A Chadian government statement, read on national radio yesterday, claimed that Sudan had on Wednesday sent several heavily armed rebel columns into Chad.
Calling the attackers "mercenaries", the statement said the incursion took place at Moudeina on Chad's frontier with the Sudanese region of Darfur.
The EU mission, known as EUfor, has a UN mandate to protect civilians, including Darfuri refugees and displaced Chadians, sheltering in camps in Chad's eastern borderlands. The force began its much-delayed deployment last month following a failed rebel offensive on Chad's capital N'Djamena.
Members of the Irish army's elite Rangers wing were among those deployed as part of an initial entry force.
More than 400 Irish soldiers will eventually join troops from 14 participating member states to make up the 3,700-strong force.
There was no independent confirmation of a fresh rebel incursion.
Sudan rejected Chad's allegations of renewed rebel activity.
"This is nonsense. I can assure you this is nonsense," Sudan's Minister of State for Foreign Relations, Al-Samani al-Wasiyla, said.
"We have no [ Chadian] opposition inside Sudan.
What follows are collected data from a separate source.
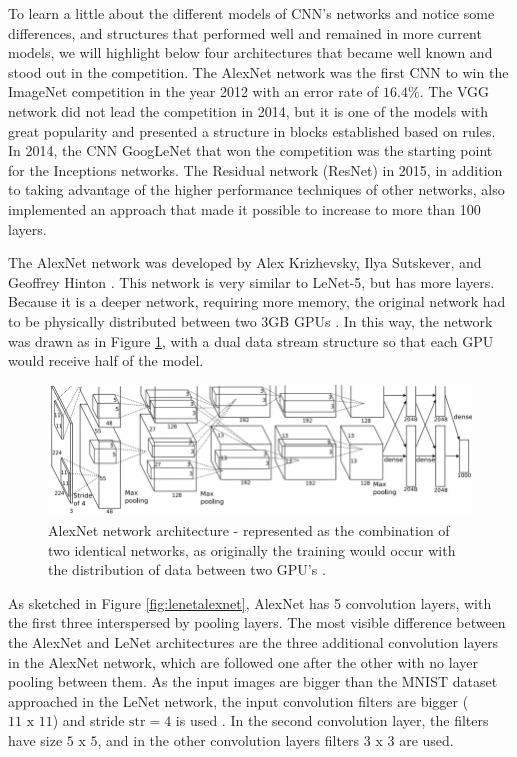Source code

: To learn a little about the different models of CNN's networks and notice some differences, and structures that performed well and remained in more current models, we will highlight below four architectures that became well known and stood out in the competition. The AlexNet network was the first CNN to win the ImageNet competition in the year 2012 with an error rate of $16.4\%$. The VGG network did not lead the competition in 2014, but it is one of the models with great popularity and presented a structure in blocks established based on rules. In 2014, the CNN GoogLeNet that won the competition was the starting point for the Inceptions networks. The Residual network (ResNet) in 2015, in addition to taking advantage of the higher performance techniques of other networks, also implemented an approach that made it possible to increase to more than 100 layers.

The AlexNet network was developed by Alex Krizhevsky, Ilya Sutskever, and Geoffrey Hinton \cite{geron2019}. This network is very similar to LeNet-5, but has more layers. Because it is a deeper network, requiring more memory, the original network had to be physically distributed between two 3GB GPUs  \cite{krizhevsky2012}. In this way, the network was drawn as in Figure \ref{fig:alexnet}, with a dual data stream structure so that each GPU would receive half of the model.

\begin{figure}
    \centering
    \includegraphics[scale=0.4]{images/figure128.png}
    \caption{ AlexNet network architecture - represented as the combination of two identical networks, as originally the training would occur with the distribution of data between two GPU's \cite{krizhevsky2012}.}
    \label{fig:alexnet}
\end{figure}

As sketched in Figure \ref{fig:lenetalexnet}, AlexNet has 5 convolution layers, with the first three interspersed by pooling layers. The most visible difference between the AlexNet and LeNet architectures are the three additional convolution layers in the AlexNet network, which are followed one after the other with no layer pooling between them. As the input images are bigger than the MNIST dataset approached in the LeNet network, the input convolution filters are bigger ($11\text{ x }11$) and stride $\text{str} = 4$ is used . In the second convolution layer, the filters have size $5\text{ x }5$, and in the other convolution layers filters $3\text{ x }3$ are used.

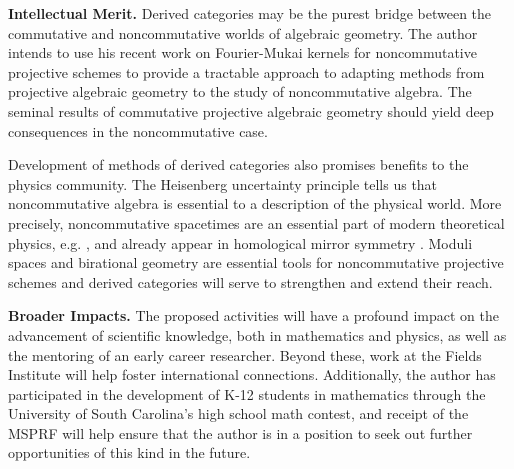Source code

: \documentclass[11pt]{article}
\begin{document}



\noindent\textbf{Intellectual Merit.}
Derived categories may be the purest bridge between the commutative and noncommutative worlds of algebraic geometry.
The author intends to use his recent work on Fourier-Mukai kernels for noncommutative projective schemes to provide a tractable approach to adapting methods from projective algebraic geometry to the study of noncommutative algebra.
The seminal results of commutative projective algebraic geometry should yield deep consequences in the noncommutative case.

Development of methods of derived categories also promises benefits to the physics community.
The Heisenberg uncertainty principle tells us that noncommutative algebra is essential to a description of the physical world.
More precisely, noncommutative spacetimes are an essential part of modern theoretical physics, e.g. \cite{DoNe01}, and already appear in homological mirror symmetry \cite{AKO08}.
Moduli spaces and birational geometry are essential tools for noncommutative projective schemes and derived categories will serve to strengthen and extend their reach.

\noindent\textbf{Broader Impacts.}
The proposed activities will have a profound impact on the advancement of scientific knowledge, both in mathematics and physics, as well as the mentoring of an early career researcher.
Beyond these, work at the Fields Institute will help foster international connections.
Additionally, the author has participated in the development of K-12 students in mathematics through the University of South Carolina's high school math contest, and receipt of the MSPRF will help ensure that the author is in a position to seek out further opportunities of this kind in the future.

\end{document}
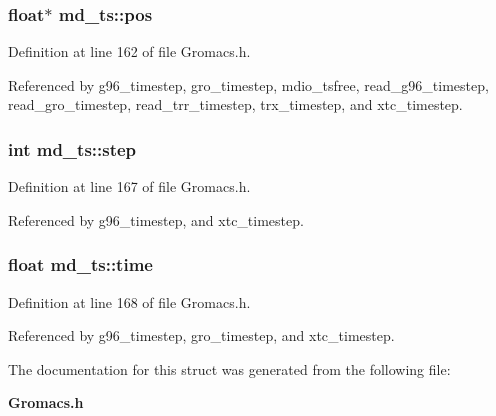 \subsubsection{\setlength{\rightskip}{0pt plus 5cm}float$\ast$ md\_\-ts::pos}\label{structmd__ts_m0}




Definition at line 162 of file Gromacs.h.

Referenced by g96\_\-timestep, gro\_\-timestep, mdio\_\-tsfree, read\_\-g96\_\-timestep, read\_\-gro\_\-timestep, read\_\-trr\_\-timestep, trx\_\-timestep, and xtc\_\-timestep.
\subsubsection{\setlength{\rightskip}{0pt plus 5cm}int md\_\-ts::step}\label{structmd__ts_m2}




Definition at line 167 of file Gromacs.h.

Referenced by g96\_\-timestep, and xtc\_\-timestep.
\subsubsection{\setlength{\rightskip}{0pt plus 5cm}float md\_\-ts::time}\label{structmd__ts_m3}




Definition at line 168 of file Gromacs.h.

Referenced by g96\_\-timestep, gro\_\-timestep, and xtc\_\-timestep.

The documentation for this struct was generated from the following file:\begin{CompactItemize}
\item 
{\bf Gromacs.h}\end{CompactItemize}
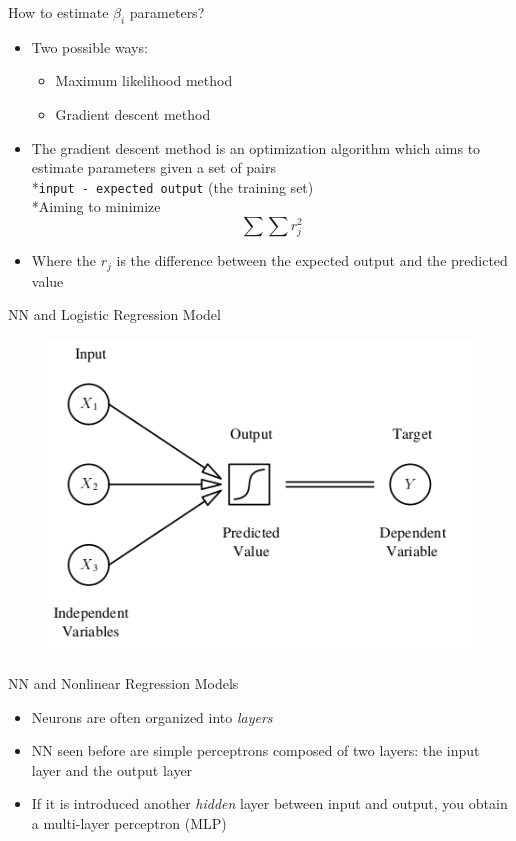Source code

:\documentclass[xcolor ={table,usenames,dvipsnames}]{beamer}
\theoremstyle{definition}
\begin{document}
\begin{frame}{How to estimate $\beta_i$ parameters?}
\begin{itemize}
	\item Two possible ways:
	\begin{itemize}
	\item \color{red} Maximum likelihood \color{black} method
	\item \color{red} Gradient descent \color{black} method
	\end{itemize}
	\item The gradient descent method is an optimization algorithm which aims to estimate parameters given a set of pairs\\*\texttt{input - expected output} (the training set)
	\\*Aiming to minimize 	$$
	\sum \sum r_j^2
	$$
	\item	Where the $r_j$ is the difference between the expected output and the predicted value
\end{itemize}
\end{frame}
\begin{frame}{NN and Logistic Regression Model}
	\begin{figure}[h!]
	\centering
	\includegraphics[scale=2.4]{../Relazione/img/logreg}
\end{figure}
\end{frame}
\begin{frame}{NN and Nonlinear Regression Models}
\begin{itemize}
	\item Neurons are often organized into \emph{layers}
	\item NN seen before are simple perceptrons composed of two layers: the input layer and the output layer
	\item If it is introduced another \emph{hidden} layer between input and output, you obtain a multi-layer perceptron (MLP)
\end{itemize}
\end{frame}
\end{document}
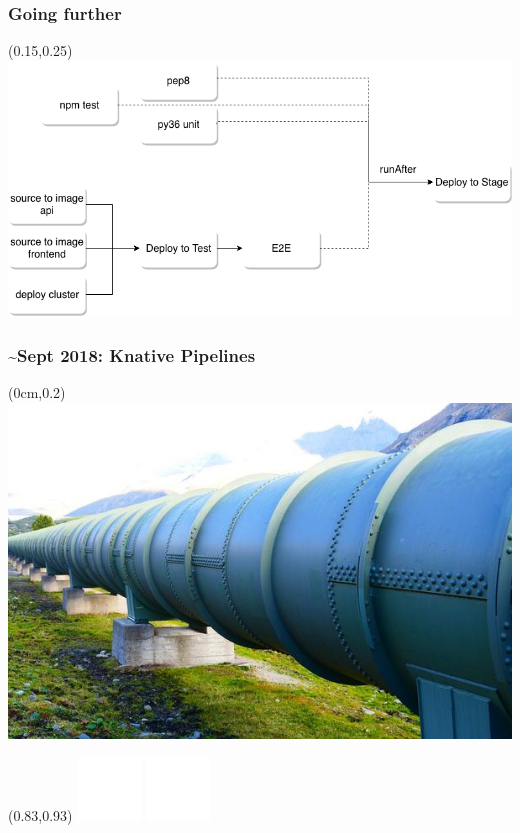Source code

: \documentclass[aspectratio=169,11pt,hyperref={colorlinks=true}]{beamer}
\begin{document}
\begin{lblackrwhiteframe}
\begin{lblackrwhiteframe}
\begin{tblackbgrayframe}
  \frametitle{Going further}
  \begin{textblock*}{0.75\paperwidth}(0.15\paperwidth,0.25\paperheight)
    \includegraphics[width=0.75\paperwidth]{img/test-pipeline.png}
  \end{textblock*}
\end{tblackbgrayframe}

\begin{blackframe}
  \frametitle{\textasciitilde Sept 2018: Knative Pipelines}
  \begin{textblock*}{\paperwidth}(0cm,0.2\paperheight)
    \includegraphics[width=\paperwidth]{img/pipeline_cc0.jpg}
  \end{textblock*}
  \begin{textblock*}{0.2\paperwidth}(0.83\paperwidth,0.93\paperheight)
    \includegraphics[width=0.03\paperwidth]{img/cc.png}
    \includegraphics[width=0.03\paperwidth]{img/zero.png}
  \end{textblock*}
\end{blackframe}


\end{lblackrwhiteframe}
\end{lblackrwhiteframe}
\end{document}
We closed our borders completely to these troops."
Observers noted the timing of the Chadian government's claims delivered as the leaders of Sudan and Chad met for peace talks in Senegal.
Sudan's president Omar Hassan al-Bashir and his Chadian counterpart Idriss Deby met under the mediation of the Senegalese president Abdoulaye Wade on the sidelines of a summit of the 57-nation Organisation of the Islamic Conference (OIC).
Mr Wade has drawn up a peace agreement to be signed by Deby and Bashir in the hope it can help end hostilities between the two countries.
Chad's government regularly accuses Sudan of arming and supporting rebels seeking to oust Mr Deby.
It claims the rebels use areas within Sudan as a base from which to launch cross-border attacks into Chad.
Sudan in turn accuses Chad of supporting the rebel groups in Darfur.
Mr Bashir, who accuses Deby of failing to honour previous accords, has voiced scepticism about the feasibility of yet another deal.